### What is required
Nothing but a number should be written: the count of lines below that contain "textbf".

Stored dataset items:
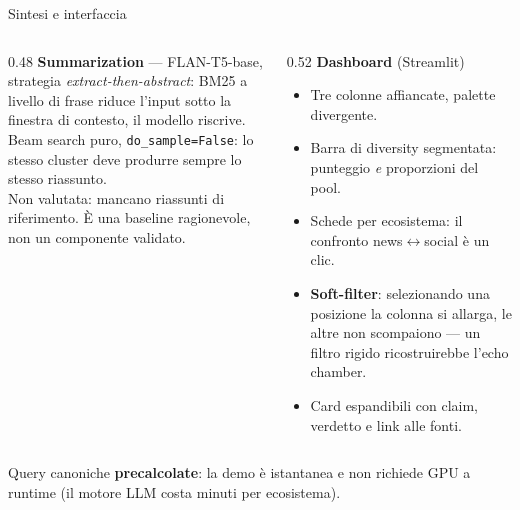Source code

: \documentclass[aspectratio=169,11pt]{beamer}
\begin{document}
\begin{frame}{Sintesi e interfaccia}
  \begin{columns}[T]
    \begin{column}{0.48\textwidth}
      \footnotesize
      \textbf{Summarization} --- FLAN-T5-base, strategia
      \emph{extract-then-abstract}: BM25 a livello di frase riduce l'input sotto la finestra
      di contesto, il modello riscrive.\\[0.3em]
      Beam search puro, \texttt{do\_sample=False}: lo stesso cluster deve produrre sempre lo
      stesso riassunto.\\[0.3em]
      {\color{echoslate}Non valutata: mancano riassunti di riferimento. È una baseline
      ragionevole, non un componente validato.}
    \end{column}
    \begin{column}{0.52\textwidth}
      \footnotesize
      \textbf{Dashboard} (Streamlit)
      \begin{itemize}\footnotesize
        \item Tre colonne affiancate, palette divergente.
        \item Barra di diversity segmentata: punteggio \emph{e} proporzioni del pool.
        \item Schede per ecosistema: il confronto news$\leftrightarrow$social è un clic.
        \item \textbf{Soft-filter}: selezionando una posizione la colonna si allarga,
              le altre \alert{non scompaiono} --- un filtro rigido ricostruirebbe
              l'echo chamber.
        \item Card espandibili con claim, verdetto e link alle fonti.
      \end{itemize}
    \end{column}
  \end{columns}
  \vspace{0.3em}
  {\footnotesize\color{echoslate} Query canoniche \textbf{precalcolate}: la demo è istantanea
  e non richiede GPU a runtime (il motore LLM costa minuti per ecosistema).}
\end{frame}
\end{document}
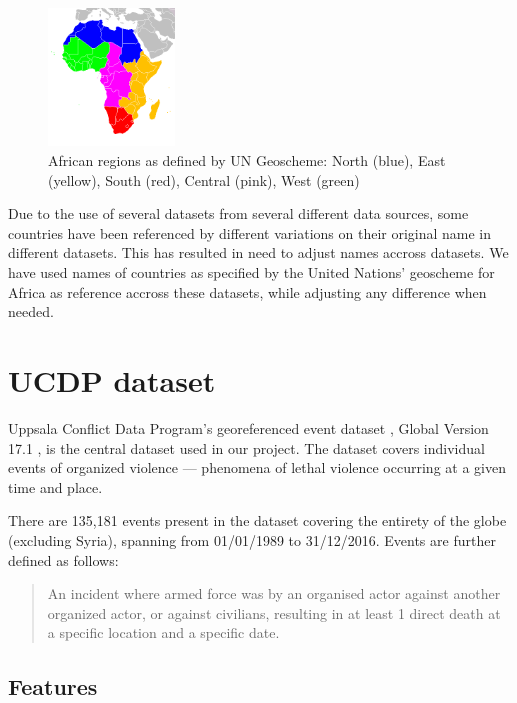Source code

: \documentclass[a4paper,11pt]{article}
\begin{document}
\begin{figure}[ht!]
    \centering
    \includegraphics[width=0.3\textwidth]{images/Africa-regions.png}
    \caption{African regions as defined by UN Geoscheme: North (blue), East (yellow), South (red), Central (pink), West (green)\label{fig:regions}}
\end{figure}

Due to the use of several datasets from several different data sources,
some countries have been referenced by different variations on their
original name in different datasets. This has resulted in need to adjust
names accross datasets. We have used names of countries as specified by
the United Nations' geoscheme for Africa as reference accross these
datasets, while adjusting any difference when needed.

\section{UCDP dataset}

Uppsala Conflict Data Program's georeferenced event dataset \cite{Sundberg:13},
Global Version 17.1 \cite{Codebook2017}, is the central dataset used in our project.
The dataset covers individual events of organized violence --- phenomena of
lethal violence occurring at a given time and place.

There are 135,181 events present in the dataset covering the entirety of
the globe (excluding Syria), spanning from 01/01/1989 to 31/12/2016.
Events are further defined as follows:

\begin{quote}
An incident where armed force was by an organised actor against another
organized actor, or against civilians, resulting in at least 1 direct
death at a specific location and a specific date.
\end{quote}

\subsection{Features}
\end{document}
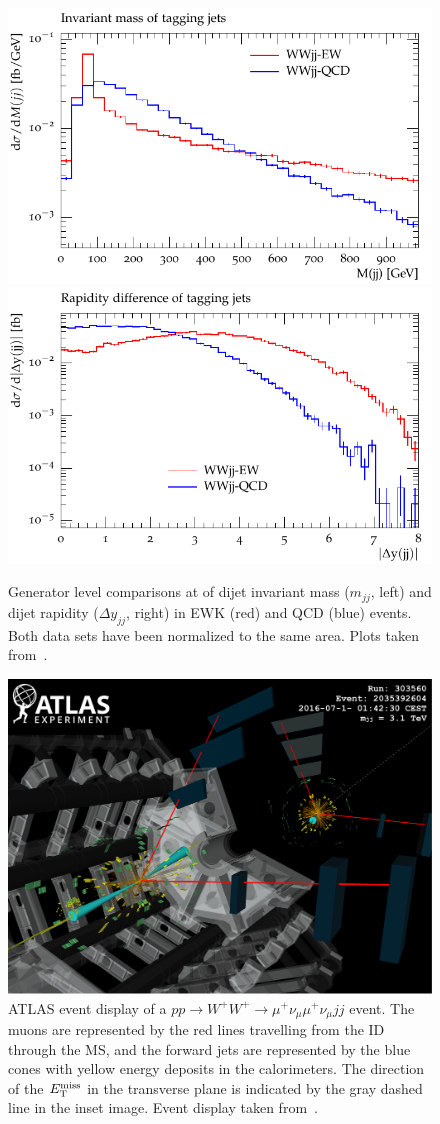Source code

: \begin{figure}[htbp]
  \centering
  \includegraphics[width=.48\textwidth]{figs/ssww_13tev/introduction/Nm1_mjj}
  \includegraphics[width=.48\textwidth]{figs/ssww_13tev/introduction/Nm1_deltaY}
  \caption[Generator level comparisons at  of dijet invariant mass ($m_{jj}$, left) and dijet rapidity ($\Delta y_{jj}$, right) in EWK (red) and QCD (blue) \ssww events.  Both data sets have been normalized to the same area.]{Generator level comparisons at  of dijet invariant mass ($m_{jj}$, left) and dijet rapidity ($\Delta y_{jj}$, right) in EWK (red) and QCD (blue) \ssww events.  Both data sets have been normalized to the same area.  Plots taken from~\cite{2013.ssww-8tev-atlas-support}.}
  \label{fig:ssww13tev_dijet_comparison}
\end{figure}

\begin{figure}[htbp]
  \centering
  \includegraphics[width=.95\textwidth]{figs/ssww_13tev/introduction/evtdisplay_mm}
  \caption{ATLAS event display of a $pp\rightarrow W^{+}W^{+}\rightarrow\mu^{+}\nu_\mu\mu^{+}\nu_\mu jj$ event.  The muons are represented by the red lines travelling from the ID through the MS, and the forward jets are represented by the blue cones with yellow energy deposits in the calorimeters.  The direction of the $E_{\mathrm{T}}^{\mathrm{miss}}$ in the transverse plane is indicated by the gray dashed line in the inset image.  Event display taken from~\cite{2018.ssww-13tev-atlas-conf}.}
  \label{fig:ssww13tev_event_display_mm}
\end{figure}

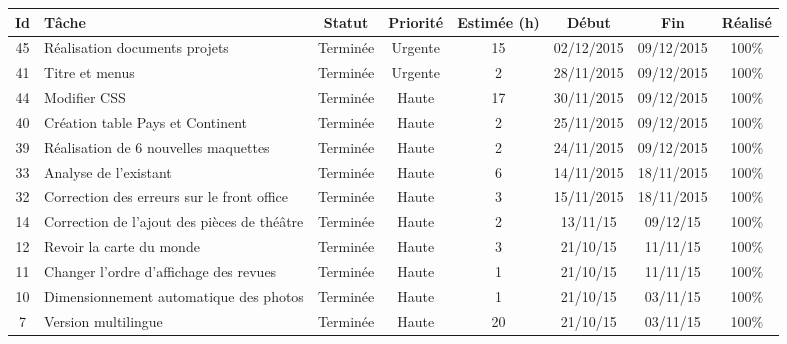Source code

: \begin{tabular}{ | c | p{4cm} | c | c | c | c | c | c |  }
\hline 
Id & Tâche & Statut & Priorité & Estimée (h) & Début & Fin & Réalisé \\ \hline

45 & Réalisation documents projets & Terminée & Urgente & 15 & 02/12/2015 &
09/12/2015 & 100\% \\ \hline
 41 & Titre et menus & Terminée & Urgente &  2 & 28/11/2015 & 09/12/2015 & 100\%
 \\
 \hline
	
44 & Modifier CSS & Terminée & Haute &  17 & 30/11/2015 & 09/12/2015 & 100\% \\
\hline
 40 & Création table Pays et Continent & Terminée & Haute &  2 & 25/11/2015 &
09/12/2015 & 100\% \\ \hline
 39 & Réalisation de 6 nouvelles maquettes & Terminée & Haute &  2 & 24/11/2015 &
 09/12/2015 & 100\% \\ \hline 
 33 & Analyse de l'existant & Terminée & Haute &  6 & 14/11/2015 & 18/11/2015 &
  100\% \\ \hline
 32 & Correction des erreurs sur le front office & Terminée & Haute & 3
	& 15/11/2015 & 18/11/2015 & 100\% \\ \hline
14 & Correction de l'ajout des pièces de théâtre & Terminée & Haute & 2 &
	13/11/15 & 09/12/15 & 100\%  \\ \hline
12 & Revoir la carte du monde & Terminée & Haute & 3 & 21/10/15 & 11/11/15 &
100\% \\ \hline
11 & Changer l'ordre d'affichage des revues & Terminée & Haute & 1 & 21/10/15
	& 11/11/15 & 100\% \\ \hline
10 & Dimensionnement automatique des photos & Terminée & Haute & 1 & 21/10/15
	& 03/11/15 & 100\% \\ \hline
7 & Version multilingue & Terminée & Haute & 20 & 21/10/15 & 03/11/15 & 100\% 
\\
\hline




\end{tabular}
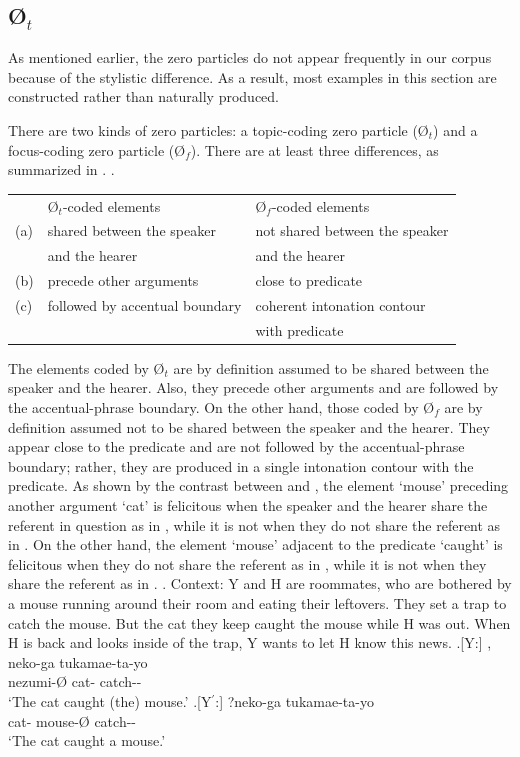 \subsection{{\O$_{t}$}}\label{TopZero}

As mentioned earlier,
the zero particles do not appear frequently in our corpus
because of the stylistic difference.
As a result,
most examples in this section are constructed rather than naturally produced.

There are two kinds of zero particles:
a topic-coding zero particle ({\O$_{t}$}) and a focus-coding zero particle ({\O$_{f}$}).
There are at least three differences, as summarized in \Next \cite[see also][]{niwa06,nakagawasato12}.
%
\ex.
\begin{tabular}{lll}
 & {\O$_{t}$}-coded elements & {\O$_{f}$}-coded elements \\
 (a) & shared between the speaker & not shared between the speaker \\
 & and the hearer & and the hearer \\
 (b) & precede other arguments & close to predicate \\
 (c) & followed by accentual boundary & coherent intonation contour\\
 &   &  with predicate \\
\end{tabular}

The elements coded by {\O$_{t}$} are by definition assumed to be shared between the speaker and the hearer.
Also, they precede other arguments and are followed by the accentual-phrase boundary.
On the other hand,
those coded by {\O$_{f}$} are by definition assumed not to be shared between the speaker and the hearer.
They appear close to the predicate and are not followed by the accentual-phrase boundary;
rather, they are produced in a single intonation contour with the predicate.
As shown by the contrast between \Next and \NNext,
the element  `mouse' preceding another argument  `cat' is felicitous when the speaker and the hearer share the referent in question as in \Next[Y],
while it is not when they do not share the referent as in \NNext[Y].
On the other hand,
the element `mouse' adjacent to the predicate  `caught' is felicitous when they do not share the referent as in \NNext[Y$^{\prime}$],
while it is not when they share the referent as in \Next[Y$^{\prime}$].
%
\ex. Context: Y and H are roommates,
	who are bothered by a mouse running around their room
	and eating their leftovers.
	They set a trap to catch the mouse.
	But the cat they keep caught the mouse while H was out.
	When H is back and looks inside of the trap,
	Y wants to let H know this news.
	\ag.[Y:] , neko-ga tukamae-ta-yo \\
		nezumi-{\O} cat- catch-- \\
		`The cat caught (the) mouse.'
	\bg.[Y$^{\prime}$:] ?neko-ga  tukamae-ta-yo \\
		cat- mouse-{\O} catch-- \\
		`The cat caught a mouse.'

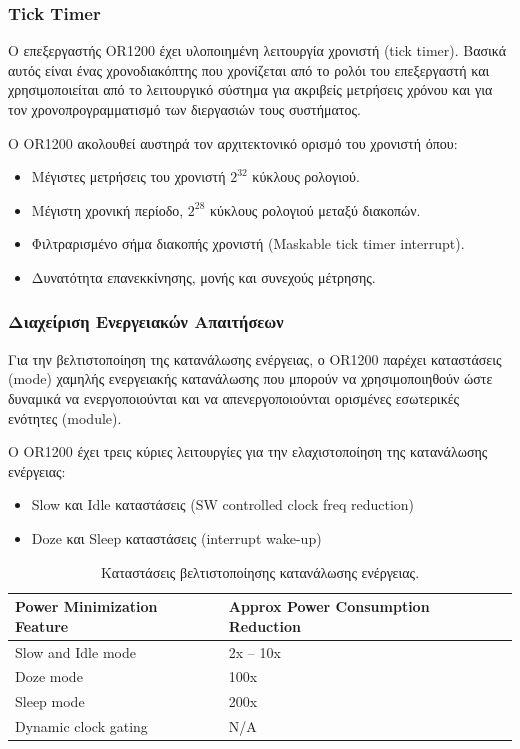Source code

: \documentclass[a4paper,10pt]{article}
\numberwithin{figure}{section}
\numberwithin{table}{section}
\begin{document}
\subsubsection{Tick Timer}

O επεξεργαστής OR1200 έχει υλοποιημένη λειτουργία χρονιστή (tick timer). Βασικά αυτός είναι
ένας χρονοδιακόπτης που χρονίζεται από το ρολόι του επεξεργαστή και χρησιμοποιείται από το
λειτουργικό σύστημα για ακριβείς μετρήσεις χρόνου και για τον χρονοπρογραμματισμό των διεργασιών τους
συστήματος.
\newline

Ο OR1200 ακολουθεί αυστηρά τον αρχιτεκτονικό ορισμό του χρονιστή όπου:

\begin{itemize}
 \item Μέγιστες μετρήσεις του χρονιστή $2^{32}$ κύκλους ρολογιού.
 \item Μέγιστη χρονική περίοδο, $2^{28}$ κύκλους ρολογιού μεταξύ διακοπών.
 \item Φιλτραρισμένο σήμα διακοπής χρονιστή (Maskable tick timer interrupt).
 \item Δυνατότητα επανεκκίνησης, μονής και συνεχούς μέτρησης.
\end{itemize}


\subsubsection{Διαχείριση Ενεργειακών Απαιτήσεων}

Για την βελτιστοποίηση της κατανάλωσης ενέργειας, ο OR1200 παρέχει καταστάσεις (mode)
χαμηλής ενεργειακής κατανάλωσης που μπορούν να χρησιμοποιηθούν ώστε δυναμικά να ενεργοποιούνται
και να απενεργοποιούνται ορισμένες εσωτερικές ενότητες (module).
\newline

Ο OR1200 έχει τρεις κύριες λειτουργίες για την ελαχιστοποίηση της κατανάλωσης ενέργειας:
\begin{itemize}
 \item Slow και Idle καταστάσεις (SW controlled clock freq reduction)
 \item Doze και Sleep καταστάσεις (interrupt wake-up)
\end{itemize}

\setlength{\tabcolsep}{1em}
\begin{table}[h]
\begin{center}
\begin{tabular}{|l|l|}\hline
\rowcolor{tcA}
Power Minimization Feature & Approx Power Consumption Reduction\\\hline
Slow and Idle mode & 2x – 10x\\\hline
Doze mode & 100x\\\hline
Sleep mode & 200x\\\hline
Dynamic clock gating & N/A\\\hline
\end{tabular}
\end{center}
\caption{Καταστάσεις βελτιστοποίησης κατανάλωσης ενέργειας.}
\end{table}
\end{document}
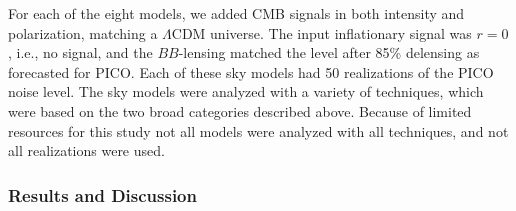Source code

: \documentclass[PICOReport.tex]{subfiles}
\begin{document}
For each of the eight models, we added CMB signals in both intensity and polarization, matching a $\Lambda$CDM universe. The input inflationary signal was $r=0$, i.e., no signal, and the $BB$-lensing matched the level after 85\% delensing as forecasted for PICO. Each of these sky models had 50 realizations of the PICO noise level. 
The sky models were analyzed with a variety of techniques, which were based on the two broad categories described above. Because of limited resources for this study not all models were analyzed with all techniques, and not all realizations were used. 

\subsubsection{Results and Discussion}
\label{sec:foregrounds_results}
\end{document}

### Final answer
4